Your task is to transcribe the entries exactly.

### Records supplied
○ ○ ○ ○ ○ ○ ○
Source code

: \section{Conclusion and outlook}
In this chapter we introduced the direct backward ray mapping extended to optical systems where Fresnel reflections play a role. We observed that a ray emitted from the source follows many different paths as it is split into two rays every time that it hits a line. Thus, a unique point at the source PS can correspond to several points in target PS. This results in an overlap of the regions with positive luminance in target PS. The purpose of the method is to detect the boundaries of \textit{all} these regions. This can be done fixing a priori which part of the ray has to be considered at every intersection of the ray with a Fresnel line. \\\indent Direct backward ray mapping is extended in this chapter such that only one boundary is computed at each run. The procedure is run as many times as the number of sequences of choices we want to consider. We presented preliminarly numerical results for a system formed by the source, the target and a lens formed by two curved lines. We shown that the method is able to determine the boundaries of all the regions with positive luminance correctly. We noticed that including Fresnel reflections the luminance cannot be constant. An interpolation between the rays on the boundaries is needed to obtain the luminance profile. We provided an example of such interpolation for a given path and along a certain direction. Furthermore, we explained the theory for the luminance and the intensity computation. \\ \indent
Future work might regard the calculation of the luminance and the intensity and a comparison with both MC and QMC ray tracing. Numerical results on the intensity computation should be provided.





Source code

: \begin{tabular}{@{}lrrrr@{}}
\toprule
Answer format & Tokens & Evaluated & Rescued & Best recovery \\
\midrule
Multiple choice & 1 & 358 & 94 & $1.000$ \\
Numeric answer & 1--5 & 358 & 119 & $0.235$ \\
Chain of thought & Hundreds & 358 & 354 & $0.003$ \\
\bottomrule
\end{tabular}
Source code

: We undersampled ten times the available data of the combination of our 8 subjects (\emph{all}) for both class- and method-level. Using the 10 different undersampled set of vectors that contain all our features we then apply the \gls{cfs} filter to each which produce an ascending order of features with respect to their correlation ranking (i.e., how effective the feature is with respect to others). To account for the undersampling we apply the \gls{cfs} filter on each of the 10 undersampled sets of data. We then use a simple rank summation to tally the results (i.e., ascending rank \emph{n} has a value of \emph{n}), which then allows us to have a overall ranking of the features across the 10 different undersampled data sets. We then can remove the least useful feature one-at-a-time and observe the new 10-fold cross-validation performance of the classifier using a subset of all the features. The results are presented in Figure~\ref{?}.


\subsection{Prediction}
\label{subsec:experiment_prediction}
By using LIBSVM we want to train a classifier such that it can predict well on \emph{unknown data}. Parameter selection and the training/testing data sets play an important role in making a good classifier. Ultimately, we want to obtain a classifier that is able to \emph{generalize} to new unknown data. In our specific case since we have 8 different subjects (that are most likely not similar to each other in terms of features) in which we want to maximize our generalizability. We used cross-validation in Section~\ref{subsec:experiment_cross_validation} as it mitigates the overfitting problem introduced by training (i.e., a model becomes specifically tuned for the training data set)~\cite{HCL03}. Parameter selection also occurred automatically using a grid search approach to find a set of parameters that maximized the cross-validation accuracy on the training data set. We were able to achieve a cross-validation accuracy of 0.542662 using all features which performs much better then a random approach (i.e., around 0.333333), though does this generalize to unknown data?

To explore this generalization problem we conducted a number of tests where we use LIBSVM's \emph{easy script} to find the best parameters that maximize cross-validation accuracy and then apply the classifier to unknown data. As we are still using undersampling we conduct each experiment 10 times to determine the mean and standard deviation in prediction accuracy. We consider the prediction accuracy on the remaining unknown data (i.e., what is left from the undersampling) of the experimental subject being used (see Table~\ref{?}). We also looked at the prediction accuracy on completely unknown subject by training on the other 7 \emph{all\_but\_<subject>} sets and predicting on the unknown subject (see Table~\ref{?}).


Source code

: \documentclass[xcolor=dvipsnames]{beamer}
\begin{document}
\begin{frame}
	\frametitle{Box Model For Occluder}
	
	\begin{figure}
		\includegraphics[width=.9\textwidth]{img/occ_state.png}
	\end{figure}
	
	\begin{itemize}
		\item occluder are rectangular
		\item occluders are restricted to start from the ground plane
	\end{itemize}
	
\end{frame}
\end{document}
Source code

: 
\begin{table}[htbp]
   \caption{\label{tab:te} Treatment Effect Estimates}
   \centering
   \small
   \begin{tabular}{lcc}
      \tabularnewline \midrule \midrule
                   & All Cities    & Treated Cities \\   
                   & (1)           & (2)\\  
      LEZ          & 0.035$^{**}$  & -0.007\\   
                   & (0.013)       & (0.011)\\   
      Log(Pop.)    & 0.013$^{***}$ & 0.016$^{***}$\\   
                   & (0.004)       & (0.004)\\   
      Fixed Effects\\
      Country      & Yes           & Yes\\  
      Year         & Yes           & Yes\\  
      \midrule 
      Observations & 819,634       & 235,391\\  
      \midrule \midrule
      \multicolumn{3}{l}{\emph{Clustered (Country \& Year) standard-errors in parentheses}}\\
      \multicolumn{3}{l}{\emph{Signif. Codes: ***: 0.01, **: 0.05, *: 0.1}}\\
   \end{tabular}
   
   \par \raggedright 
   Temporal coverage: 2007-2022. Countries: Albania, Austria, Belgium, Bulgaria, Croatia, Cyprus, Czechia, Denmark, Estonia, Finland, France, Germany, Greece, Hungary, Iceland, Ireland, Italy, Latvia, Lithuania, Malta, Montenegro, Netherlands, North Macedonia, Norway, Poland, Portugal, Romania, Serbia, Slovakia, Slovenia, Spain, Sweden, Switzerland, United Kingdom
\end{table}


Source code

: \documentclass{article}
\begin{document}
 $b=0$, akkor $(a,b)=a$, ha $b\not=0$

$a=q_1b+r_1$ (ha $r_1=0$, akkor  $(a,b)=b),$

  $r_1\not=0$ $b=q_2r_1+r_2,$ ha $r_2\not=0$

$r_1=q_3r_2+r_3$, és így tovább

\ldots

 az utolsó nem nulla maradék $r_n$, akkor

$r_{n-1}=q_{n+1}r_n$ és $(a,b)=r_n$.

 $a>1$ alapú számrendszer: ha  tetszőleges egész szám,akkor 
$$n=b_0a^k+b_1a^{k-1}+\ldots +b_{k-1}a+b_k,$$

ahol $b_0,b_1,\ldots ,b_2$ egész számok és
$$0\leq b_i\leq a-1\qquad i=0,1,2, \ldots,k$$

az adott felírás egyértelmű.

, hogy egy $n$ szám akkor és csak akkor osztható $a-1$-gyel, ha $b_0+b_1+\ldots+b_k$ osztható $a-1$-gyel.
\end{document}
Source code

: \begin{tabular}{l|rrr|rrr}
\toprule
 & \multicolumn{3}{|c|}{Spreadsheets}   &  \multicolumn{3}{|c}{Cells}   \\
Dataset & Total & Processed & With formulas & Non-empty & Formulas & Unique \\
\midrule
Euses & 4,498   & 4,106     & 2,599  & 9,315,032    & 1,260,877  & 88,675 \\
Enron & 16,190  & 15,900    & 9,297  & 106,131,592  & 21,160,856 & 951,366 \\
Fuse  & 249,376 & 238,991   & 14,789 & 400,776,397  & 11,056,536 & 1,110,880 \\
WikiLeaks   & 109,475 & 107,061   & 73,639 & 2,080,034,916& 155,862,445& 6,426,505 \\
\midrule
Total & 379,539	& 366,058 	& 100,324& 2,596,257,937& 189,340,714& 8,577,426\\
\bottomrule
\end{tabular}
○ ○ ○ ○ ○ ○ ○
### Result
Source code

: \section{Conclusion and outlook}
In this chapter we introduced the direct backward ray mapping extended to optical systems where Fresnel reflections play a role. We observed that a ray emitted from the source follows many different paths as it is split into two rays every time that it hits a line. Thus, a unique point at the source PS can correspond to several points in target PS. This results in an overlap of the regions with positive luminance in target PS. The purpose of the method is to detect the boundaries of \textit{all} these regions. This can be done fixing a priori which part of the ray has to be considered at every intersection of the ray with a Fresnel line. \\\indent Direct backward ray mapping is extended in this chapter such that only one boundary is computed at each run. The procedure is run as many times as the number of sequences of choices we want to consider. We presented preliminarly numerical results for a system formed by the source, the target and a lens formed by two curved lines. We shown that the method is able to determine the boundaries of all the regions with positive luminance correctly. We noticed that including Fresnel reflections the luminance cannot be constant. An interpolation between the rays on the boundaries is needed to obtain the luminance profile. We provided an example of such interpolation for a given path and along a certain direction. Furthermore, we explained the theory for the luminance and the intensity computation. \\ \indent
Future work might regard the calculation of the luminance and the intensity and a comparison with both MC and QMC ray tracing. Numerical results on the intensity computation should be provided.





Source code

: \begin{tabular}{@{}lrrrr@{}}
\toprule
Answer format & Tokens & Evaluated & Rescued & Best recovery \\
\midrule
Multiple choice & 1 & 358 & 94 & $1.000$ \\
Numeric answer & 1--5 & 358 & 119 & $0.235$ \\
Chain of thought & Hundreds & 358 & 354 & $0.003$ \\
\bottomrule
\end{tabular}
Source code

: We undersampled ten times the available data of the combination of our 8 subjects (\emph{all}) for both class- and method-level. Using the 10 different undersampled set of vectors that contain all our features we then apply the \gls{cfs} filter to each which produce an ascending order of features with respect to their correlation ranking (i.e., how effective the feature is with respect to others). To account for the undersampling we apply the \gls{cfs} filter on each of the 10 undersampled sets of data. We then use a simple rank summation to tally the results (i.e., ascending rank \emph{n} has a value of \emph{n}), which then allows us to have a overall ranking of the features across the 10 different undersampled data sets. We then can remove the least useful feature one-at-a-time and observe the new 10-fold cross-validation performance of the classifier using a subset of all the features. The results are presented in Figure~\ref{?}.


\subsection{Prediction}
\label{subsec:experiment_prediction}
By using LIBSVM we want to train a classifier such that it can predict well on \emph{unknown data}. Parameter selection and the training/testing data sets play an important role in making a good classifier. Ultimately, we want to obtain a classifier that is able to \emph{generalize} to new unknown data. In our specific case since we have 8 different subjects (that are most likely not similar to each other in terms of features) in which we want to maximize our generalizability. We used cross-validation in Section~\ref{subsec:experiment_cross_validation} as it mitigates the overfitting problem introduced by training (i.e., a model becomes specifically tuned for the training data set)~\cite{HCL03}. Parameter selection also occurred automatically using a grid search approach to find a set of parameters that maximized the cross-validation accuracy on the training data set. We were able to achieve a cross-validation accuracy of 0.542662 using all features which performs much better then a random approach (i.e., around 0.333333), though does this generalize to unknown data?

To explore this generalization problem we conducted a number of tests where we use LIBSVM's \emph{easy script} to find the best parameters that maximize cross-validation accuracy and then apply the classifier to unknown data. As we are still using undersampling we conduct each experiment 10 times to determine the mean and standard deviation in prediction accuracy. We consider the prediction accuracy on the remaining unknown data (i.e., what is left from the undersampling) of the experimental subject being used (see Table~\ref{?}). We also looked at the prediction accuracy on completely unknown subject by training on the other 7 \emph{all\_but\_<subject>} sets and predicting on the unknown subject (see Table~\ref{?}).


Source code

: \documentclass[xcolor=dvipsnames]{beamer}
\begin{document}
\begin{frame}
	\frametitle{Box Model For Occluder}
	
	\begin{figure}
		\includegraphics[width=.9\textwidth]{img/occ_state.png}
	\end{figure}
	
	\begin{itemize}
		\item occluder are rectangular
		\item occluders are restricted to start from the ground plane
	\end{itemize}
	
\end{frame}
\end{document}
Source code

: 
\begin{table}[htbp]
   \caption{\label{tab:te} Treatment Effect Estimates}
   \centering
   \small
   \begin{tabular}{lcc}
      \tabularnewline \midrule \midrule
                   & All Cities    & Treated Cities \\   
                   & (1)           & (2)\\  
      LEZ          & 0.035$^{**}$  & -0.007\\   
                   & (0.013)       & (0.011)\\   
      Log(Pop.)    & 0.013$^{***}$ & 0.016$^{***}$\\   
                   & (0.004)       & (0.004)\\   
      Fixed Effects\\
      Country      & Yes           & Yes\\  
      Year         & Yes           & Yes\\  
      \midrule 
      Observations & 819,634       & 235,391\\  
      \midrule \midrule
      \multicolumn{3}{l}{\emph{Clustered (Country \& Year) standard-errors in parentheses}}\\
      \multicolumn{3}{l}{\emph{Signif. Codes: ***: 0.01, **: 0.05, *: 0.1}}\\
   \end{tabular}
   
   \par \raggedright 
   Temporal coverage: 2007-2022. Countries: Albania, Austria, Belgium, Bulgaria, Croatia, Cyprus, Czechia, Denmark, Estonia, Finland, France, Germany, Greece, Hungary, Iceland, Ireland, Italy, Latvia, Lithuania, Malta, Montenegro, Netherlands, North Macedonia, Norway, Poland, Portugal, Romania, Serbia, Slovakia, Slovenia, Spain, Sweden, Switzerland, United Kingdom
\end{table}


Source code

: \documentclass{article}
\begin{document}
 $b=0$, akkor $(a,b)=a$, ha $b\not=0$

$a=q_1b+r_1$ (ha $r_1=0$, akkor  $(a,b)=b),$

  $r_1\not=0$ $b=q_2r_1+r_2,$ ha $r_2\not=0$

$r_1=q_3r_2+r_3$, és így tovább

\ldots

 az utolsó nem nulla maradék $r_n$, akkor

$r_{n-1}=q_{n+1}r_n$ és $(a,b)=r_n$.

 $a>1$ alapú számrendszer: ha  tetszőleges egész szám,akkor 
$$n=b_0a^k+b_1a^{k-1}+\ldots +b_{k-1}a+b_k,$$

ahol $b_0,b_1,\ldots ,b_2$ egész számok és
$$0\leq b_i\leq a-1\qquad i=0,1,2, \ldots,k$$

az adott felírás egyértelmű.

, hogy egy $n$ szám akkor és csak akkor osztható $a-1$-gyel, ha $b_0+b_1+\ldots+b_k$ osztható $a-1$-gyel.
\end{document}
Source code

: \begin{tabular}{l|rrr|rrr}
\toprule
 & \multicolumn{3}{|c|}{Spreadsheets}   &  \multicolumn{3}{|c}{Cells}   \\
Dataset & Total & Processed & With formulas & Non-empty & Formulas & Unique \\
\midrule
Euses & 4,498   & 4,106     & 2,599  & 9,315,032    & 1,260,877  & 88,675 \\
Enron & 16,190  & 15,900    & 9,297  & 106,131,592  & 21,160,856 & 951,366 \\
Fuse  & 249,376 & 238,991   & 14,789 & 400,776,397  & 11,056,536 & 1,110,880 \\
WikiLeaks   & 109,475 & 107,061   & 73,639 & 2,080,034,916& 155,862,445& 6,426,505 \\
\midrule
Total & 379,539	& 366,058 	& 100,324& 2,596,257,937& 189,340,714& 8,577,426\\
\bottomrule
\end{tabular}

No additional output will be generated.